Did Sabmiqys (the TL 17 world of intelligent robots) play any part in the Black Curtain?
 
Dave, thanks for taking the time to share those answers with us!

I finally have some respect for the Ithklur, but as I never read H&I, I will just have to wait and see if T20/TNE 1248 brings more of those details to life.
 
I would like to very sincerely thank everyone who has posted in the past 20-some hours. Your warmth has been very welcoming, and has already made this a very rewarding experience for me.

I'm going to start replying to as many posts as I can until I run out of time. I have to write a briefing for a big presentation tomorrow morning, and that's going to take some time, but obviously this is more fun.

So, here goes.

Dave
 
Hey look, I'm up to Soc-8! What does that mean?

John/jwdh71--

You're very welcome. And I'm always glad to try to rehabilitate the Ithklur. I'm always leery of trying to characterize an entire group, you know, like "The Germans are organized, Texans are cowboys," but when you're designing alien races, you're looking for a kind of shorthand to say, "these are the big issues that make them recognizably different." And yeah, shattered and insane, but still trying really hard to hold out for something meaningful (if they can figure out what it is) is a good starting point for them.

Take care,

Dave
 
Originally posted by robject:
Though I can take or leave the stuff he did for Traveller, and his material sometimes seems a little too flip for my tastes, he nevertheless seems to be a cool guy who can orchestrate a story arc well.
Agreed. Just look at the "Lone Wolf" and "Three Blind Mice" scenarios for 2300, some brilliant work there.
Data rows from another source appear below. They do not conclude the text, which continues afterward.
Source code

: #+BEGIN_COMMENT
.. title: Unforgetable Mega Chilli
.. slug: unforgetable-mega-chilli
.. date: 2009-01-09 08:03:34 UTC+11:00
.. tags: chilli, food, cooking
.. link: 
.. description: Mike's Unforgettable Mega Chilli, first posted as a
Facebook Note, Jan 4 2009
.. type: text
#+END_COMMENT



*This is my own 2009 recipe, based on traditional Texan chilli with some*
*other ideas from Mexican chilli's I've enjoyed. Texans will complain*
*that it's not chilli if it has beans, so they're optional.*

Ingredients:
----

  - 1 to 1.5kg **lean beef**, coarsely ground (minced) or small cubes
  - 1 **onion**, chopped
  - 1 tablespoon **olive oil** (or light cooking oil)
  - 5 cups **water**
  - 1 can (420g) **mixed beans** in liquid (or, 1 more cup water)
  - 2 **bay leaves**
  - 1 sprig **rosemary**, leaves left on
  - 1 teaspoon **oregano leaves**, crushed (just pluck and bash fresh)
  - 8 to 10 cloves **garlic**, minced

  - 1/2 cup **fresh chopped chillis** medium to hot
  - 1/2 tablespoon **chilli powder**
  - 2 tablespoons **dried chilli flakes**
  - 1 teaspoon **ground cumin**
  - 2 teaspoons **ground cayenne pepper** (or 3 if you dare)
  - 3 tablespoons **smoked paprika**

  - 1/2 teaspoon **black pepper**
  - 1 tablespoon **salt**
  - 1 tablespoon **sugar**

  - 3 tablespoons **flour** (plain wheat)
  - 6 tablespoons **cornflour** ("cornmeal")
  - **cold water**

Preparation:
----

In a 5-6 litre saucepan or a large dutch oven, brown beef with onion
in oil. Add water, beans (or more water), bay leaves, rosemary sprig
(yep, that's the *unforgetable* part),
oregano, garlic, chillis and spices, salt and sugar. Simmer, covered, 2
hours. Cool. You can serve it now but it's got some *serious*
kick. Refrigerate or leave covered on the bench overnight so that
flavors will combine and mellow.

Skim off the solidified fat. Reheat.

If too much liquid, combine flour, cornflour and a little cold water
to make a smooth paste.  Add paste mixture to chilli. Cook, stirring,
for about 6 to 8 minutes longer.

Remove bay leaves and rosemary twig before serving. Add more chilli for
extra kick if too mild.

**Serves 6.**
He is also good at the "Bob Shaw" trick: examine a technology and extrapolate what it would lead to. Forex, he wrote articles on things like stutterwarp shadowing, plus the weird visual effects that stutterwarp would cause.

omega.gif
 
Zparkz--

I'm really glad you posted. I remember the Gulf of Sidra Turkey Shoot from that year. I'm glad you have good memories of it. I'll bet you were one of the Libyans? The guys playing the Libyans were a blast. I recall that the leader of the US team was pretty hard core and serious about the whole thing, and he started getting a little ticked off, which was sad. I think most of the players were okay with the dichotomy that the US was going to win hands down, and that you guys had nothing to lose, so were having a ball just messing with them. As I recall, the Libyans got a MiG or Sukhoi to pass right over the top of one of the carriers, and got the US to shoot down a few unarmed aircraft. So the US got a huge military victory, and the Libyans got a nice propaganda victory, which the one guy didn't much like. That was too bad, as it took some of the sheer fun out of the game. I don't remember driving you to the hotel, but a lot of that stuff from back then is kind of a blur. Too bad, too, because I loved it. It would be fun to be able to live through some of it again. The friend you mention was probably Dave Schueler, who later wrote a lot of the 1994 Harpoon Naval Review, and where we published the Gulf of Sidra game you played in. Did you ever get a copy of that? I got a great photo of Coral Sea's last homecoming to put on the cover.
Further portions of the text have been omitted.